In Fall 2001, Deanna Holmes and several other people were busy annoying Bob Minton by publicly deriding him on the alt.religion.scientology news group. This annoyed Minton, and he complained about it to several people. One of those he complained to was Ken Dandar, lawyer for the Lisa McPherson estate in a wrongful death lawsuit against Scientology. Dandar, in turn, told the news group posters that they were annoying Minton, and the negative postings subsequently stopped. This was adequate proof for the Mintons that Dandar had control over the annoying postings. Mintons, as in two of them. Another person Minton told about this was a woman by the name of Therese Minton, his wife.
Years ago, Minton gave Scientology what it needed to stop him from funding anti-Scientology litigation. As long as his wife continued to give him her support, he would continue. Despite many difficulties, Therese stuck with Bob, just so long as he remained a man of principle.
The principles fell apart in February 2002. Dandar told Minton the McPherson case needed more money if it was to continue. Minton hesitated, but finally relented with a check for $300,000. As it turned out, that was the straw that broke the camel's back. The Mintons, and others by now, suspected that Dandar both had control over those who were disparaging the McPherson estate's benefactor, and that Dandar was mismanaging the McPherson case.
In short, by giving people who publicly reviled him that much money, Minton was both supporting unprincipled behavior and exercising poor judgment in handling the Mintons' money. Therese gave the ultimatum: get the money back or stop the fight. Minton argued but lost. He asked Dandar to return the money, but the lawyer said it had already been spent. That left Bob one path to saving his married life. Seek settlement. He approached Scientology leader Mike Rinder with a heavy heart but was fully resigned to the task at hand.
As a matter of fact, Rinder already had a precondition. Minton would have to make a clean breast of the Lisa McPherson case. Minton was shocked that Rinder knew enough to make this allusion.
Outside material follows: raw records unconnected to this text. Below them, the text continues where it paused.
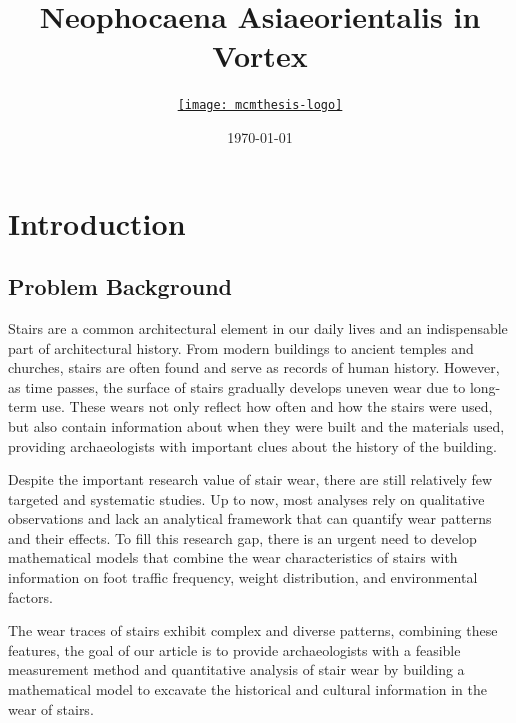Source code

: \documentclass{mcmthesis}
\title{Neophocaena Asiaeorientalis in Vortex}
\author{\small \href{https://www.latexstudio.net/}
  {\texttt{[image: mcmthesis-logo]}}}
\date{\today}
\begin{document}
\begin{abstract}%
    \par       
\begin{keywords}%
               
\end{keywords}
\end{abstract}   

\maketitle
\newpage
\pagestyle{main}
\setcounter{page}{2} %
\tableofcontents

\newpage
\section{Introduction}
\subsection{Problem Background}
Stairs are a common architectural element in our daily lives and an indispensable part of architectural history. From modern buildings to ancient temples and churches, stairs are often found and serve as records of human history. However, as time passes, the surface of stairs gradually develops uneven wear due to long-term use. These wears not only reflect how often and how the stairs were used, but also contain information about when they were built and the materials used, providing archaeologists with important clues about the history of the building.

Despite the important research value of stair wear, there are still relatively few targeted and systematic studies. Up to now, most analyses rely on qualitative observations and lack an analytical framework that can quantify wear patterns and their effects. To fill this research gap, there is an urgent need to develop mathematical models that combine the wear characteristics of stairs with information on foot traffic frequency, weight distribution, and environmental factors.

The wear traces of stairs exhibit complex and diverse patterns, combining these features, the goal of our article is to provide archaeologists with a feasible measurement method and quantitative analysis of stair wear by building a mathematical model to excavate the historical and cultural information in the wear of stairs.
\end{document}
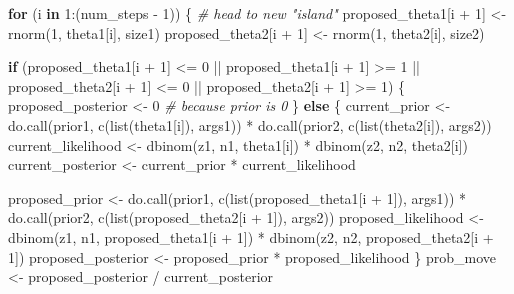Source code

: \documentclass[
  12pt,
]{book}
\newenvironment{Shaded}{\begin{snugshade}}{\end{snugshade}}
\newcommand{\CommentTok}[1]{\textcolor[rgb]{0.56,0.35,0.01}{\textit{#1}}}
\newcommand{\ControlFlowTok}[1]{\textcolor[rgb]{0.13,0.29,0.53}{\textbf{#1}}}
\newcommand{\DecValTok}[1]{\textcolor[rgb]{0.00,0.00,0.81}{#1}}
\newcommand{\FunctionTok}[1]{\textcolor[rgb]{0.00,0.00,0.00}{#1}}
\newcommand{\NormalTok}[1]{#1}
\newcommand{\OtherTok}[1]{\textcolor[rgb]{0.56,0.35,0.01}{#1}}
\newcommand{\SpecialCharTok}[1]{\textcolor[rgb]{0.00,0.00,0.00}{#1}}
\theoremstyle{definition}
\theoremstyle{definition}
\theoremstyle{definition}
\theoremstyle{definition}
\theoremstyle{remark}
\begin{document}
\begin{Shaded}
\begin{Highlighting}[]
  \ControlFlowTok{for}\NormalTok{ (i }\ControlFlowTok{in} \DecValTok{1}\SpecialCharTok{:}\NormalTok{(num\_steps }\SpecialCharTok{{-}} \DecValTok{1}\NormalTok{)) \{}
    \CommentTok{\# head to new "island"}
\NormalTok{    proposed\_theta1[i }\SpecialCharTok{+} \DecValTok{1}\NormalTok{] }\OtherTok{\textless{}{-}} \FunctionTok{rnorm}\NormalTok{(}\DecValTok{1}\NormalTok{, theta1[i], size1)}
\NormalTok{    proposed\_theta2[i }\SpecialCharTok{+} \DecValTok{1}\NormalTok{] }\OtherTok{\textless{}{-}} \FunctionTok{rnorm}\NormalTok{(}\DecValTok{1}\NormalTok{, theta2[i], size2)}

    \ControlFlowTok{if}\NormalTok{ (proposed\_theta1[i }\SpecialCharTok{+} \DecValTok{1}\NormalTok{] }\SpecialCharTok{\textless{}=} \DecValTok{0} \SpecialCharTok{||}
\NormalTok{      proposed\_theta1[i }\SpecialCharTok{+} \DecValTok{1}\NormalTok{] }\SpecialCharTok{\textgreater{}=} \DecValTok{1} \SpecialCharTok{||}
\NormalTok{      proposed\_theta2[i }\SpecialCharTok{+} \DecValTok{1}\NormalTok{] }\SpecialCharTok{\textless{}=} \DecValTok{0} \SpecialCharTok{||}
\NormalTok{      proposed\_theta2[i }\SpecialCharTok{+} \DecValTok{1}\NormalTok{] }\SpecialCharTok{\textgreater{}=} \DecValTok{1}\NormalTok{) \{}
\NormalTok{      proposed\_posterior }\OtherTok{\textless{}{-}} \DecValTok{0} \CommentTok{\# because prior is 0}
\NormalTok{    \} }\ControlFlowTok{else}\NormalTok{ \{}
\NormalTok{      current\_prior }\OtherTok{\textless{}{-}}
        \FunctionTok{do.call}\NormalTok{(prior1, }\FunctionTok{c}\NormalTok{(}\FunctionTok{list}\NormalTok{(theta1[i]), args1)) }\SpecialCharTok{*}
          \FunctionTok{do.call}\NormalTok{(prior2, }\FunctionTok{c}\NormalTok{(}\FunctionTok{list}\NormalTok{(theta2[i]), args2))}
\NormalTok{      current\_likelihood }\OtherTok{\textless{}{-}}
        \FunctionTok{dbinom}\NormalTok{(z1, n1, theta1[i]) }\SpecialCharTok{*}
          \FunctionTok{dbinom}\NormalTok{(z2, n2, theta2[i])}
\NormalTok{      current\_posterior }\OtherTok{\textless{}{-}}\NormalTok{ current\_prior }\SpecialCharTok{*}\NormalTok{ current\_likelihood}

\NormalTok{      proposed\_prior }\OtherTok{\textless{}{-}}
        \FunctionTok{do.call}\NormalTok{(prior1, }\FunctionTok{c}\NormalTok{(}\FunctionTok{list}\NormalTok{(proposed\_theta1[i }\SpecialCharTok{+} \DecValTok{1}\NormalTok{]), args1)) }\SpecialCharTok{*}
          \FunctionTok{do.call}\NormalTok{(prior2, }\FunctionTok{c}\NormalTok{(}\FunctionTok{list}\NormalTok{(proposed\_theta2[i }\SpecialCharTok{+} \DecValTok{1}\NormalTok{]), args2))}
\NormalTok{      proposed\_likelihood }\OtherTok{\textless{}{-}}
        \FunctionTok{dbinom}\NormalTok{(z1, n1, proposed\_theta1[i }\SpecialCharTok{+} \DecValTok{1}\NormalTok{]) }\SpecialCharTok{*}
          \FunctionTok{dbinom}\NormalTok{(z2, n2, proposed\_theta2[i }\SpecialCharTok{+} \DecValTok{1}\NormalTok{])}
\NormalTok{      proposed\_posterior }\OtherTok{\textless{}{-}}\NormalTok{ proposed\_prior }\SpecialCharTok{*}\NormalTok{ proposed\_likelihood}
\NormalTok{    \}}
\NormalTok{    prob\_move }\OtherTok{\textless{}{-}}\NormalTok{ proposed\_posterior }\SpecialCharTok{/}\NormalTok{ current\_posterior}


\end{Highlighting}
\end{Shaded}
\end{document}
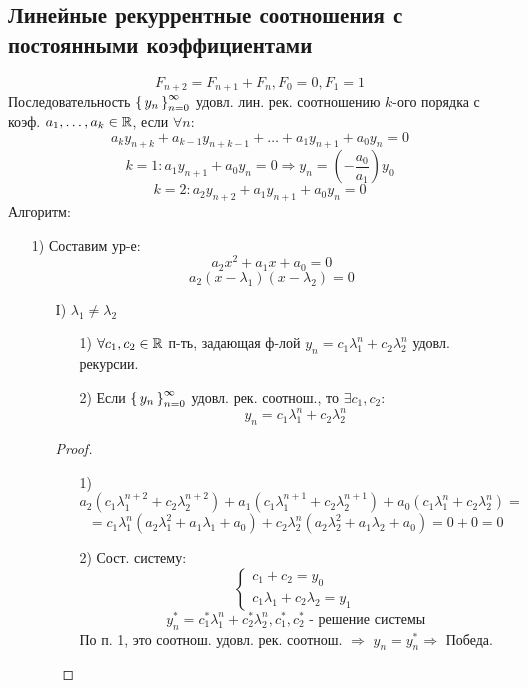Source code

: \subsection{Линейные рекуррентные соотношения с постоянными коэффициентами}
\[
F_{n + 2} = F_{n + 1} + F_n, F_0 = 0, F_1 = 1
\]
Последовательность $\set{y_n}_{n = 0}^{\infty}$ удовл. лин. рек. соотношению $k$-ого порядка с коэф. $a_1, \ldots, a_k \in \mathbb{R}$, если $\forall n$:
\[
  a_ky_{n + k} + a_{k - 1}y_{n + k - 1} + \ldots + a_1 y_{n + 1} + a_0 y_n = 0
\]
\[
  k = 1\colon a_1 y_{n + 1} + a_0 y_n = 0 \Rightarrow y_n = \left(-\frac{a_0}{a_1}\right) y_0
\]
\[
  k = 2\colon a_2y_{n + 2} + a_1 y_{n + 1} + a_0 y_n = 0
\]
Алгоритм:
\begin{itemize}
  \item [1) ] Составим ур-е:
    \[
    a_2x^{2} + a_1x + a_0 = 0
    \]
    \[
    a_2(x - \lambda_1)(x - \lambda_2) = 0
    \]
    \begin{itemize}
      \item [I)] $\lambda_1 \neq \lambda_2$
    \begin{theorem}
    \begin{itemize}
      \item [1) ] $\forall c_1, c_2 \in \mathbb{R}$ п-ть, задающая ф-лой $y_n = c_1\lambda_1^{n} + c_2\lambda_2^{n}$ удовл. рекурсии.
      \item [2) ] Если $\set{y_n}_{n = 0}^{\infty}$ удовл. рек. соотнош., то $\exists c_1, c_2\colon$
        \[
        y_n = c_1\lambda_1^{n} + c_2\lambda_2^{n}
        \]
    \end{itemize}
    \end{theorem}
    \begin{proof}
    \begin{itemize}
      \item [1) ] \[
      a_2(c_1\lambda_1^{n + 2} + c_2\lambda_2^{n + 2}) + a_1(c_1\lambda_1^{n + 1} + c_2\lambda_2^{n + 1}) + a_0(c_1\lambda_1^{n} + c_2\lambda_2^{n}) = 
      \]
      \[
      = c_1\lambda_1^{n}(a_2\lambda_1^{2} + a_1\lambda_1 + a_0) + c_2\lambda_2^{n}(a_2\lambda_2^{2} + a_1\lambda_2 + a_0) = 0 + 0 = 0
      \]
    \item [2) ] Сост. систему:
      \[
      \begin{cases}
      c_1 + c_2 = y_0 \\
      c_1\lambda_1 + c_2\lambda_2 = y_1
      \end{cases}
      \]
      \[
      y_n^{*} = c_1^{*} \lambda_1^{n} + c_2^{*} \lambda_2^{n}, c_1^{*}, c_2^{*} \text{ - решение системы}
      \]
      По п. 1, это соотнош. удовл. рек. соотнош. $\Rightarrow$ $y_n = y_n^{*} \Rightarrow$ Победа. 
    \end{itemize}
    \end{proof}
    \end{itemize}
\end{itemize}
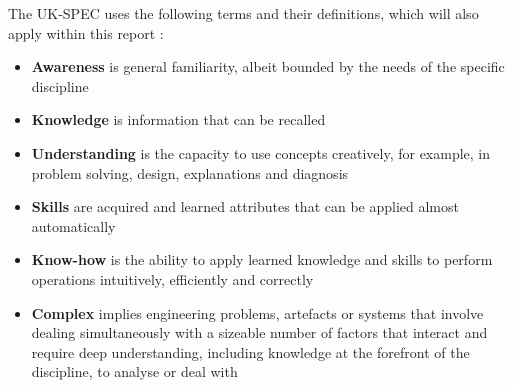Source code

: The UK-SPEC uses the following terms and their definitions, which will also apply within this report \citep{EngineeringCouncil2014}:
\begin{itemize}
    \item \textbf{Awareness} is general familiarity, albeit bounded by the needs of the specific discipline

    \item \textbf{Knowledge} is information that can be recalled

    \item \textbf{Understanding} is the capacity to use concepts creatively, for example, in problem solving, design, explanations and diagnosis

    \item \textbf{Skills} are acquired and learned attributes that can be applied almost automatically

    \item \textbf{Know-how} is the ability to apply learned knowledge and skills to perform operations intuitively, efficiently and correctly

    \item \textbf{Complex} implies engineering problems, artefacts or systems that involve dealing simultaneously with a sizeable number of factors that interact and require deep understanding, including knowledge at the forefront of the discipline, to analyse or deal with

\end{itemize}















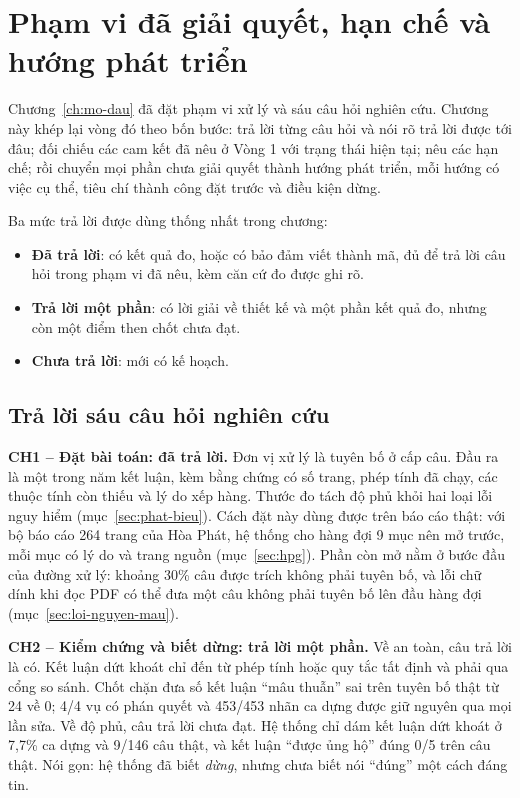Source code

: \chapter{Phạm vi đã giải quyết, hạn chế và hướng phát triển}\label{ch:pham-vi}

Chương~\ref{ch:mo-dau} đã đặt phạm vi xử lý và sáu câu hỏi nghiên cứu. Chương này khép lại vòng đó theo bốn bước: trả lời từng câu hỏi và nói rõ trả lời được tới đâu; đối chiếu các cam kết đã nêu ở Vòng 1 với trạng thái hiện tại; nêu các hạn chế; rồi chuyển mọi phần chưa giải quyết thành hướng phát triển, mỗi hướng có việc cụ thể, tiêu chí thành công đặt trước và điều kiện dừng.

Ba mức trả lời được dùng thống nhất trong chương:
\begin{itemize}
\item \textbf{Đã trả lời}: có kết quả đo, hoặc có bảo đảm viết thành mã, đủ để trả lời câu hỏi trong phạm vi đã nêu, kèm căn cứ đo được ghi rõ.
\item \textbf{Trả lời một phần}: có lời giải về thiết kế và một phần kết quả đo, nhưng còn một điểm then chốt chưa đạt.
\item \textbf{Chưa trả lời}: mới có kế hoạch.
\end{itemize}

\section{Trả lời sáu câu hỏi nghiên cứu}\label{sec:tra-loi}

\textbf{CH1 – Đặt bài toán: đã trả lời.} Đơn vị xử lý là tuyên bố ở cấp câu. Đầu ra là một trong năm kết luận, kèm bằng chứng có số trang, phép tính đã chạy, các thuộc tính còn thiếu và lý do xếp hàng. Thước đo tách độ phủ khỏi hai loại lỗi nguy hiểm (mục~\ref{sec:phat-bieu}). Cách đặt này dùng được trên báo cáo thật: với bộ báo cáo 264 trang của Hòa Phát, hệ thống cho hàng đợi 9 mục nên mở trước, mỗi mục có lý do và trang nguồn (mục~\ref{sec:hpg}). Phần còn mở nằm ở bước đầu của đường xử lý: khoảng 30\% câu được trích không phải tuyên bố, và lỗi chữ dính khi đọc PDF có thể đưa một câu không phải tuyên bố lên đầu hàng đợi (mục~\ref{sec:loi-nguyen-mau}).

\textbf{CH2 – Kiểm chứng và biết dừng: trả lời một phần.} Về an toàn, câu trả lời là có. Kết luận dứt khoát chỉ đến từ phép tính hoặc quy tắc tất định và phải qua cổng so sánh. Chốt chặn đưa số kết luận “mâu thuẫn” sai trên tuyên bố thật từ 24 về 0; 4/4 vụ có phán quyết và 453/453 nhãn ca dựng được giữ nguyên qua mọi lần sửa. Về độ phủ, câu trả lời chưa đạt. Hệ thống chỉ dám kết luận dứt khoát ở 7,7\% ca dựng và 9/146 câu thật, và kết luận “được ủng hộ” đúng 0/5 trên câu thật. Nói gọn: hệ thống đã biết \emph{dừng}, nhưng chưa biết nói “đúng” một cách đáng tin.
It turned out Minton had falsified a statement he made for the McPherson case. Minton was to later assert that not only was Ken Dandar privy to his misconduct, but had encouraged him. Rinder, Minton was convinced, had to have had an inside informant and who else, Minton wandered out loud in his testimony, but Patricia Greenway would have means, motive and opportunity to do so.
This brought the millionaire to a realization. If he had not approached Rinder to settle his differences with Scientology, then Scientology would have had the equivalent of blackmail material on him. This would have been especially significant after Scientology settled the McPherson case. Besides the millions he had already given Dandar, the anti-Scientology crusader would have been liable to the cult for millions more. In reality, whatever the McPherson case was settled for would likely have come from Minton's own pocket via Scientology.
Minton breathed a heavy sigh of relief and let Dandar know that he was going to testify against him for Scientology. The suspicions that Dandar was an unprincipled man were soon confirmed. The slanderous campaign against Minton was renewed within days. It started with malicious speculation, and eventually transcended the bounds of common sense almost completely into the realm of the fantastic. When the legal situation demanded the fantastic accusations against Minton come to an end in the United States, responsibility for the false accusations was merely shifted overseas. Within weeks Martin Ottmann came up with an unbelievably distorted list of wrongoing that easily competed with Scientology's earlier allegations against Minton of moneylaundering.
Background on "The Betrayal of Bob Minton"
Every single detail of "The Betrayal of Bob Minton" is not guaranteed fact. It is the best reconstruction that can be made with the facts at hand concerning events surrounding Bob Minton's attempt to settle with Scientology.
The reason this was not published sooner is that there was some doubt as to whether Minton was actually sympathetic with Scientology. Time has shown this doubt to be unfounded. Minton has not endorsed Scientology in any way. Nor did Minton betray critics en masse to the cult. Although Minton betrayed Ken Dandar, he was no harsher on Dandar than he was on himself.
Minton was not blackmailed. More than one person was very interested in nailing the cult on this. As a result several people who were very close to Minton went to extraordinary lengths to find out if foul play was involved. The result was unanimous that Minton was not the victim of blackmail.
Certain people who Minton had aided financially betrayed him. This was done to their own advantage, so that Minton ended up paying twice, once in cash and again in repute.
Minton was not in danger of being convicted for perjury or money laundering; one of his betrayers was in danger of being convicted for corruption. Minton was not publicly aiding Scientology's propaganda war against critics; his betrayers were. Minton did not throw news group alt.religion.scientology into such an uproar that Scientology's anti-psych-bots could take a vacation, again it was his betrayers. Minton did not post unauthorized documents that had not been released by the court to the Internet; that was his betrayers.
Most importantly, Minton did not run to the press to betray his betrayers, but did what any civic-minded citizen should do; he went to court. Whether we agree with him or not, in this respect at least, he did the right thing.